Hollywood Battens Hatches
The New York Times has an interesting article on the knock-on effects of the upcoming industry contract negotiations in Hollywood.
Not only are the writers' contracts up for renewal in October, but the actors' and directors' contracts are up for negotiation the following June. Considering the long lead-in prep time needed to make a film, most studios are currently scrambling to lock their actors and directors into filming schedules that will complete by the beginning of next summer.
Since studios are banking scripts (especially on TV shows) in advance of October, this means that the push for work will expire at the end of the year and herald lean times. It will be followed by a quiet summer in Hollywood.
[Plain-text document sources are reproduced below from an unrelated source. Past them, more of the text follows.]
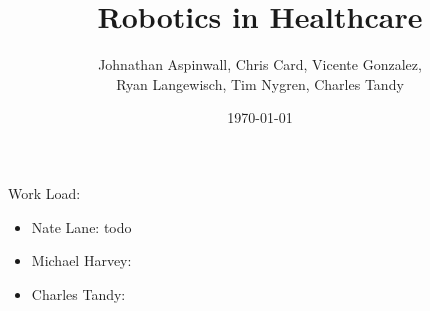 \documentclass[12pt,conference]{IEEEtran}
\title{Robotics in Healthcare}
\date{\today}
\author{Johnathan Aspinwall, Chris Card, Vicente Gonzalez, \\
Ryan Langewisch, Tim Nygren, Charles Tandy}
\begin{document}
\maketitle
\thispagestyle{plain}
\pagestyle{plain}





\appendix
Work Load:
\begin{itemize}
\item Nate Lane: todo
\item Michael Harvey:
\item Charles Tandy: 
\end{itemize}
\end{document}

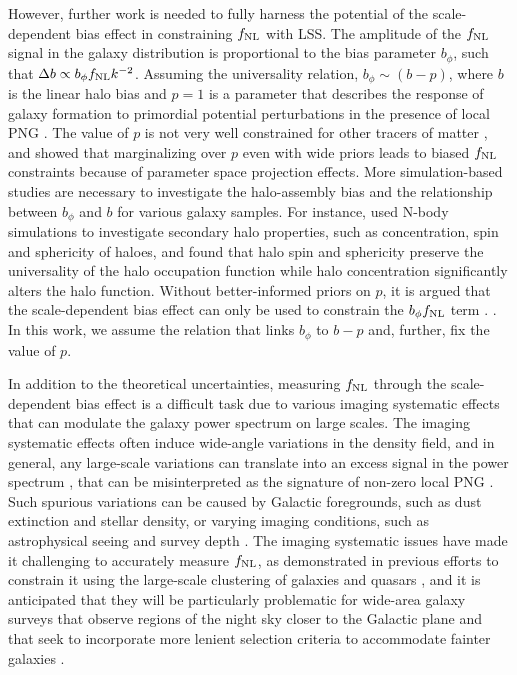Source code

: However, further work is needed to fully harness the potential of the scale-dependent bias effect in constraining $f_{\rm NL}$ with LSS. The amplitude of the $f_{\rm NL}$ signal in the galaxy distribution is proportional to the bias parameter $b_{\phi}$, such that $\Delta b \propto b_{\phi}f_{\rm NL} k^{-2}$. Assuming the universality relation, $b_{\phi} \sim (b - p)$, where $b$ is the linear halo bias and $p=1$ is a parameter that describes the response of galaxy formation to primordial potential perturbations in the presence of local PNG \citep[see, e.g.,][]{slosar2008constraints}. The value of $p$ is not very well constrained for other tracers of matter \citep{2020JCAP...12..013B, 2020JCAP...12..031B}, and \cite{2022JCAP...11..013B} showed that marginalizing over $p$ even with wide priors leads to biased $f_{\rm NL}$ constraints because of parameter space projection effects. More simulation-based studies are necessary to investigate the halo-assembly bias and the relationship between $b_{\phi}$ and $b$ for various galaxy samples. For instance, \cite{2023JCAP...01..023L} used N-body simulations to investigate secondary halo properties, such as concentration, spin and sphericity of haloes, and found that halo spin and sphericity preserve the universality of the halo occupation function while halo concentration significantly alters the halo function.  Without better-informed priors on $p$, it is argued that the scale-dependent bias effect can only be used to constrain the $b_{\phi}f_{\rm NL}$ term \citep[see, e.g.,][]{2020JCAP...12..031B}. . In this work, we assume the relation that links $b_{\phi}$ to $b-p$ and, further, fix the value of $p$.  

In addition to the theoretical uncertainties, measuring $f_{\rm NL}$ through the scale-dependent bias effect is a difficult task due to various imaging systematic effects that can modulate the galaxy power spectrum on large scales. The imaging systematic effects often induce wide-angle variations in the density field, and in general, any large-scale variations can translate into an excess signal in the power spectrum \citep[see, e.g.,][]{huterer2013calibration}, that can be misinterpreted as the signature of non-zero local PNG \citep[see, e.g.,][]{PhysRevLett.106.241301}. Such spurious variations can be caused by Galactic foregrounds, such as dust extinction and stellar density, or varying imaging conditions, such as astrophysical seeing and survey depth \citep[see, e.g.,][]{ross2011}. The imaging systematic issues have made it challenging to accurately measure $f_{\rm NL}$, as demonstrated in previous efforts to constrain it using the large-scale clustering of galaxies and quasars \citep[see, e.g.,][]{2013MNRAS.428.1116R,pullen2013systematic, Ho2015JCAP...05..040H}, and it is anticipated that they will be particularly problematic for wide-area galaxy surveys that observe regions of the night sky closer to the Galactic plane and that seek to incorporate more lenient selection criteria to accommodate fainter galaxies \citep[see, e.g,][]{kitanidis2020imaging}.

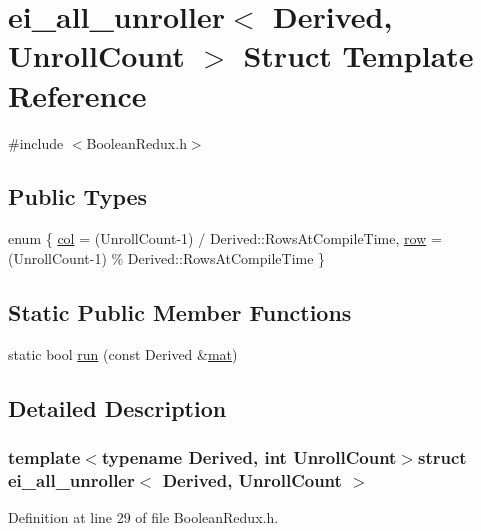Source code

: \hypertarget{structei__all__unroller}{\section{ei\-\_\-all\-\_\-unroller$<$ Derived, Unroll\-Count $>$ Struct Template Reference}
\label{structei__all__unroller}
}


{\ttfamily \#include $<$Boolean\-Redux.\-h$>$}

\subsection*{Public Types}
\begin{DoxyCompactItemize}
\item 
enum \{ \hyperlink{structei__all__unroller_a13d76130f2a15cdb3fbe3a08b5325dd9ac7475f63781e8458b345dde043c29e72}{col} = (Unroll\-Count-\/1) / Derived\-:\-:Rows\-At\-Compile\-Time, 
\hyperlink{structei__all__unroller_a13d76130f2a15cdb3fbe3a08b5325dd9ae07c3bfafec5c5be8b25b1efaaae5b61}{row} = (Unroll\-Count-\/1) \% Derived\-:\-:Rows\-At\-Compile\-Time
 \}
\end{DoxyCompactItemize}
\subsection*{Static Public Member Functions}
\begin{DoxyCompactItemize}
\item 
static bool \hyperlink{structei__all__unroller_a7b102a61c0f9d57115f87b0359335e89}{run} (const Derived \&\hyperlink{uavobjecttemplate_8m_a16a51e808b16c46bbfd36da2e37cd123}{mat})
\end{DoxyCompactItemize}


\subsection{Detailed Description}
\subsubsection*{template$<$typename Derived, int Unroll\-Count$>$struct ei\-\_\-all\-\_\-unroller$<$ Derived, Unroll\-Count $>$}



Definition at line 29 of file Boolean\-Redux.\-h.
"What we're seeing is a stockpiling" of dramatic episodes and an increase in strike-resistant reality programming, said Steven Katleman, a lawyer with the Greenberg Traurig firm, which represents a number of television actors, writers and producers. Mr. Katleman pointed, for instance, to a recent outsize order for 30 episodes of the NBC series "Heroes."Another side-effect of this situation is the prediction by a Hollywood pundit that next year there will be little action from Hollywood financiers at Cannes.
The studios' eagerness to book films that will be seen in late 2008 or the summer of 2009 has been particularly intense, given the unusual alignment of contract expirations and a broad expectation that writers and actors are bent on playing hardball on issues related to compensation for new forms of digital distribution.
"It's a pretty lethal combination," said Jack Kyser, senior vice president and chief economist for the Los Angeles County Economic Development Corporation. Whether or not a real walkout occurs, Mr. Kyser said, the insistence that no film or television show be scheduled to shoot after next June will almost certainly cause a "de facto" strike.